[A little essay for y’all.]
I’m 20 or maybe 21. I work at Books-a-Million on Gunbarrel Road. Open at 9, close at 11. Acres of discount tables. We answer the phone, “Thanks-a-million for calling Books-a-Million.” This is such a despicable thing to say that I make up names for myself. “Thanks-a-million for calling Books-a-Million. This is Yolanda, how may I help you?”
We’ll call the boss Daddy Bear. He’s a big guy — tall, a little fat, with baleful blue eyes and broad shoulders and a dissipated complexion, all liver spots. He is the best manager I’ve ever had.
A man comes into the big store to proposition customers and workers. Sometimes he exposes himself. He says his piece or shows his piece and moves away and out the door. In a day or two, he’s back at it again. We can’t pin him down long enough to call the cops. The weasel. We’re excited, but scared of this uncanny dude.
One day he lingers a little too long and a worker points him out to Daddy Bear.
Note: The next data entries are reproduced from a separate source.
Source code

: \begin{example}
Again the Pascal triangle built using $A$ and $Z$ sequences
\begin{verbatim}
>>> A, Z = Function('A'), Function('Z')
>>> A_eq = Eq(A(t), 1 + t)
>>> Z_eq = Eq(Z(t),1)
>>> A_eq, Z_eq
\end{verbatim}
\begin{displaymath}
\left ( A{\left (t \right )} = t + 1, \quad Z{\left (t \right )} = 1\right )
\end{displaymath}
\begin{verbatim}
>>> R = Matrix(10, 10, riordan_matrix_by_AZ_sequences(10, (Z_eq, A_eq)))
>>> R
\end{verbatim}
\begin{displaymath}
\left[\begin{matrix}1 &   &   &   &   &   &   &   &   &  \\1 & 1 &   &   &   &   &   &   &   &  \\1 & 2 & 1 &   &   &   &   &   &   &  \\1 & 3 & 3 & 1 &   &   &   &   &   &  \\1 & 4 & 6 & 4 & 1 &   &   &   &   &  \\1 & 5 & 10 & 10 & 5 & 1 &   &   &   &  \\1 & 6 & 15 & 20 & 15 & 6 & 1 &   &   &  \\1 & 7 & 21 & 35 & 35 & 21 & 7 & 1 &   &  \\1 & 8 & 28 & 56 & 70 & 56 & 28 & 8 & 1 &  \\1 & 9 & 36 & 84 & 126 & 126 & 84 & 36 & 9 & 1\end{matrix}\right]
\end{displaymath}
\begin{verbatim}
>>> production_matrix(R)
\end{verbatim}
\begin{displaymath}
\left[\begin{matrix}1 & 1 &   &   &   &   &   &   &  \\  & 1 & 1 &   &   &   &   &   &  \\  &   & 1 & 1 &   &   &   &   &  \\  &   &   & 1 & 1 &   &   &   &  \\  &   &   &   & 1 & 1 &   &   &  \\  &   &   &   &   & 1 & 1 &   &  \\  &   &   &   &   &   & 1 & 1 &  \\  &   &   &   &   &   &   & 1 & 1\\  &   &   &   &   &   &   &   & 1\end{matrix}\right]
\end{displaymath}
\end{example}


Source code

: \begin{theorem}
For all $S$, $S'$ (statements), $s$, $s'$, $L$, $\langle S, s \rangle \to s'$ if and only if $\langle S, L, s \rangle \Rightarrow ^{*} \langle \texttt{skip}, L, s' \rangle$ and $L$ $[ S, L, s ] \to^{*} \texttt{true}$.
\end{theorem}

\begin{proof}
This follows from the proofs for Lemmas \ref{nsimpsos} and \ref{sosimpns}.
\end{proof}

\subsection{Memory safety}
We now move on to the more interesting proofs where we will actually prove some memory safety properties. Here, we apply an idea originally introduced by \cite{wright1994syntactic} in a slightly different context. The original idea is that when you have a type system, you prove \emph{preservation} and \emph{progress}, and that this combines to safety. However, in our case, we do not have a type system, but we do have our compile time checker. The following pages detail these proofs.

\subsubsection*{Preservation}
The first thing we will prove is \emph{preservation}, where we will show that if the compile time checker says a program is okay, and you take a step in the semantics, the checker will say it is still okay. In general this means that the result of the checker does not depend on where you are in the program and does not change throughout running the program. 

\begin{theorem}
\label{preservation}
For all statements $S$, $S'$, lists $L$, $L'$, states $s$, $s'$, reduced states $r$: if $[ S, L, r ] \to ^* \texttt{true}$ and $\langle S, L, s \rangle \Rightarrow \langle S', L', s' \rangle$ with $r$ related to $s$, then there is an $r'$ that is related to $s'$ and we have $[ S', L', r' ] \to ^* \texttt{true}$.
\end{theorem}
The next time he darkens the door, Daddy Bear is ready. The flasher is tracking down a lone, small customer woman and while he is on the hunt, Daddy Bear is tracking him.
Daddy Bear catches him in the pocket paperbacks section. He puts an arm around his scrawny neck and goes full-on Daddy Bear Southern Queen. “I hear you’re looking for some action.”
The perv tries to pull away but Daddy Bear has him tight.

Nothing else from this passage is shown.